# DIRECTIONS
Where does the word "blue" appear in the data? Copy every line that holds it.

# TASK MATERIAL
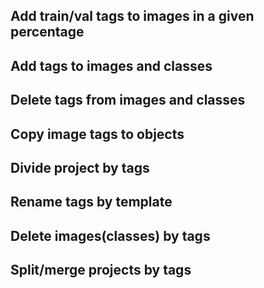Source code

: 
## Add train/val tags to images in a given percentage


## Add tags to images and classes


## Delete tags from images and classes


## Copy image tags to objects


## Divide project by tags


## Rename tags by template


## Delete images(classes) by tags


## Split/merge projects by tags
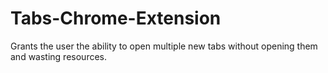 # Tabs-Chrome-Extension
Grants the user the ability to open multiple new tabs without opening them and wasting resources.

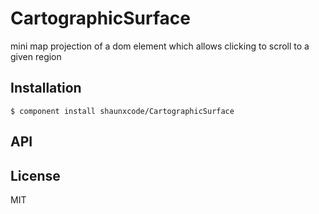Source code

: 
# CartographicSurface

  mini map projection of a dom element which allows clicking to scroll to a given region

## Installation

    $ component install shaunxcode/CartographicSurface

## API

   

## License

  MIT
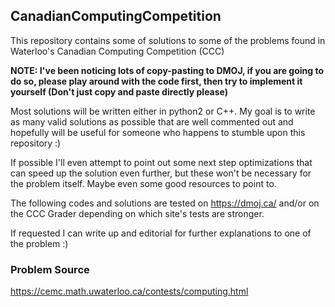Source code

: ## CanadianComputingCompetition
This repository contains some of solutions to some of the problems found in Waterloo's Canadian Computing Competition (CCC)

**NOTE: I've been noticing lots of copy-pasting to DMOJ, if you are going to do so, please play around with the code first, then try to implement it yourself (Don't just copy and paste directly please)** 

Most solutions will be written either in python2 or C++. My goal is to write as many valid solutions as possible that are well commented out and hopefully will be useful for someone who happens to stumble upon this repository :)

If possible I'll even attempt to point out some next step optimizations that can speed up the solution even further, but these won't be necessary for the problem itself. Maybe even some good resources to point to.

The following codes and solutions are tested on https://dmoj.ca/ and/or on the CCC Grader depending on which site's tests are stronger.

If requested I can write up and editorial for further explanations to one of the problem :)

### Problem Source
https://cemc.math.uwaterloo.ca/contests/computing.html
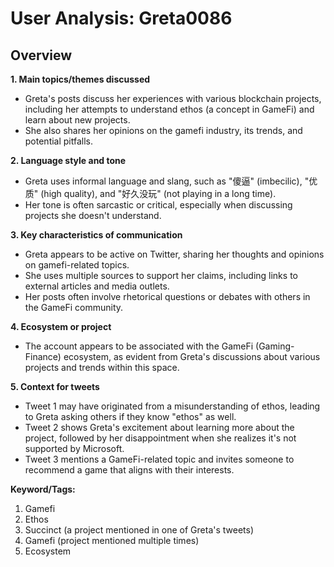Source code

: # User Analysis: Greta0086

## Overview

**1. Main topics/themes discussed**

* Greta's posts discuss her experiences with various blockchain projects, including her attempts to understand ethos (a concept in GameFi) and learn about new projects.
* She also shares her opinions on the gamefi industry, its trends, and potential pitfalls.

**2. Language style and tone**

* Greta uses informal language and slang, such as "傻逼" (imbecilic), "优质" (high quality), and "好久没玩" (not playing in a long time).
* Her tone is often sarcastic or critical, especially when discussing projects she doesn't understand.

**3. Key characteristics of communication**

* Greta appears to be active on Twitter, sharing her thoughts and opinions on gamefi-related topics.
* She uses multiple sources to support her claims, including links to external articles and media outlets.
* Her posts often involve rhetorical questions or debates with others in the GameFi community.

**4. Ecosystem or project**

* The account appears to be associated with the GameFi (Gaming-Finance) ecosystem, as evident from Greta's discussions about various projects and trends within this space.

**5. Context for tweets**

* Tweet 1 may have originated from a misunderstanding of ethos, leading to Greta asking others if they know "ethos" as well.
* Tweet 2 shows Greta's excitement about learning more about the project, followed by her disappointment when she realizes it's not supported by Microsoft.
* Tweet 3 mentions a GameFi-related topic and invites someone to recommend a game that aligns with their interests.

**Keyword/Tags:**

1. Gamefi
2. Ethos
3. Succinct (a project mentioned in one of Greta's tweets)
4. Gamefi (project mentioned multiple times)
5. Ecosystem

---

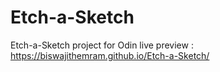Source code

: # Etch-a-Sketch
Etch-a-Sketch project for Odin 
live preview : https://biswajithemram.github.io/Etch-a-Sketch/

==

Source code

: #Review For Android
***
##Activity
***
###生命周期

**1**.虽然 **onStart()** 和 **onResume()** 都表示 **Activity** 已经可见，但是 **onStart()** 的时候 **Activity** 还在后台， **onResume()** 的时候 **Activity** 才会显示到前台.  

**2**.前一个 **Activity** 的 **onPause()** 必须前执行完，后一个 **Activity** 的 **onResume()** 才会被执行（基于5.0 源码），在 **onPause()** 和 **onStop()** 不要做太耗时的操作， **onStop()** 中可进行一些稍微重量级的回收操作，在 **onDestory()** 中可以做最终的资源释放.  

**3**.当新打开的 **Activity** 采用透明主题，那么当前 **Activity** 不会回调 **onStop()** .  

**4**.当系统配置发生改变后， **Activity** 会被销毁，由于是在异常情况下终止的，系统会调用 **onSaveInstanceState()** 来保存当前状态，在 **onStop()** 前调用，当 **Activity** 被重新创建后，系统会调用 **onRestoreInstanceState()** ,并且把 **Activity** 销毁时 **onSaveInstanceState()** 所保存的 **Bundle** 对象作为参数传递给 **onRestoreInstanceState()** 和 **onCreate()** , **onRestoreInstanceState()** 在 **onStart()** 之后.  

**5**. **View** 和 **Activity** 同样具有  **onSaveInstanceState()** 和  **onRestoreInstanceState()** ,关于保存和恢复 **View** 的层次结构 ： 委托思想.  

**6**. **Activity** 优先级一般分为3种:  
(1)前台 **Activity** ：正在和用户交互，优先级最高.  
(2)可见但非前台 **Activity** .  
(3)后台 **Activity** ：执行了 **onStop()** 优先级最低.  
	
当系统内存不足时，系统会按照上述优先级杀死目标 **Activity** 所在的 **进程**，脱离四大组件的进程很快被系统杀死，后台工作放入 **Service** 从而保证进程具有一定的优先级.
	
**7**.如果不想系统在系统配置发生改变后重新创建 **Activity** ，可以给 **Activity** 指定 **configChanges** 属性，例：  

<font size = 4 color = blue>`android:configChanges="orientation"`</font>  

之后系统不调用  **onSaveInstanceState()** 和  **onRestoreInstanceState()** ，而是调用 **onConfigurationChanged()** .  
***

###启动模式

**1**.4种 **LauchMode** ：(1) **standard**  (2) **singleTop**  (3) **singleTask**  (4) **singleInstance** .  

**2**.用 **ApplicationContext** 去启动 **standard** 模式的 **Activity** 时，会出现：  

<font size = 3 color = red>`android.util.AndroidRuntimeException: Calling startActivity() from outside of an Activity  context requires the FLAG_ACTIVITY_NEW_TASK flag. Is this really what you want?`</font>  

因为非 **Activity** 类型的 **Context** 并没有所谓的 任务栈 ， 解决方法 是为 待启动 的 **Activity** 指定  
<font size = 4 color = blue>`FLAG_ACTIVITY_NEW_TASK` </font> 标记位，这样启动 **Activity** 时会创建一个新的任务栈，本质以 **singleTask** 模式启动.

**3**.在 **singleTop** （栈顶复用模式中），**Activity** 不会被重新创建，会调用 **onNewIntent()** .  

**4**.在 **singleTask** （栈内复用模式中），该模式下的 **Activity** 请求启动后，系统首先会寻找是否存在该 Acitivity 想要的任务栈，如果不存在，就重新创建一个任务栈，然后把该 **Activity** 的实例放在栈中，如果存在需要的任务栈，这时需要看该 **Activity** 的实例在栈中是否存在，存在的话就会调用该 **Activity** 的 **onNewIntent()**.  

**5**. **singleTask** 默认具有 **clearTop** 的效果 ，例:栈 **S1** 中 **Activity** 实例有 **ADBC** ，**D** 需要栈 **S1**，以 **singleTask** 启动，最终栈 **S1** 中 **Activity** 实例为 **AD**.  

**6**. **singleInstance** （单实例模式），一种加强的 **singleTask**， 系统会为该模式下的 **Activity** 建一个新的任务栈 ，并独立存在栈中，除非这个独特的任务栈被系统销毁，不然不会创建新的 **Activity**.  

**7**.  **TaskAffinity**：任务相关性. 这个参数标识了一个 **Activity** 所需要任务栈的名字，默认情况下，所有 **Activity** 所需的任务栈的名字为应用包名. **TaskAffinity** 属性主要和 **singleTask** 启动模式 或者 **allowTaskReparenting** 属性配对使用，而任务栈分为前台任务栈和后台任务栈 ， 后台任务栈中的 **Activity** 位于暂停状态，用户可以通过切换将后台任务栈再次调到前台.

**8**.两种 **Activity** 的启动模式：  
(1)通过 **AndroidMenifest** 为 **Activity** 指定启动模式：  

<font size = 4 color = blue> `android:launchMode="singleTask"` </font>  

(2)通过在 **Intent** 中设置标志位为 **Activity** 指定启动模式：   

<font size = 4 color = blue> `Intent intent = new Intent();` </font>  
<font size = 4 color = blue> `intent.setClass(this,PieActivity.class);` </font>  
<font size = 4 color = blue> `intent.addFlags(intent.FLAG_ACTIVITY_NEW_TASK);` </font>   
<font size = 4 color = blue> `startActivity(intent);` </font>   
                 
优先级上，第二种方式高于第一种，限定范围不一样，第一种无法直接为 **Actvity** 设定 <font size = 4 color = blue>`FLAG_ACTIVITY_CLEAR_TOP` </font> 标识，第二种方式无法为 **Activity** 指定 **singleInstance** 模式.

# SOLVED PROBLEM
<font size = 4 color = blue>`android:configChanges="orientation"`</font>  
<font size = 4 color = blue>`FLAG_ACTIVITY_NEW_TASK` </font> 标记位，这样启动 **Activity** 时会创建一个新的任务栈，本质以 **singleTask** 模式启动.
<font size = 4 color = blue> `android:launchMode="singleTask"` </font>  
<font size = 4 color = blue> `Intent intent = new Intent();` </font>  
<font size = 4 color = blue> `intent.setClass(this,PieActivity.class);` </font>  
<font size = 4 color = blue> `intent.addFlags(intent.FLAG_ACTIVITY_NEW_TASK);` </font>   
<font size = 4 color = blue> `startActivity(intent);` </font>   
优先级上，第二种方式高于第一种，限定范围不一样，第一种无法直接为 **Actvity** 设定 <font size = 4 color = blue>`FLAG_ACTIVITY_CLEAR_TOP` </font> 标识，第二种方式无法为 **Activity** 指定 **singleInstance** 模式.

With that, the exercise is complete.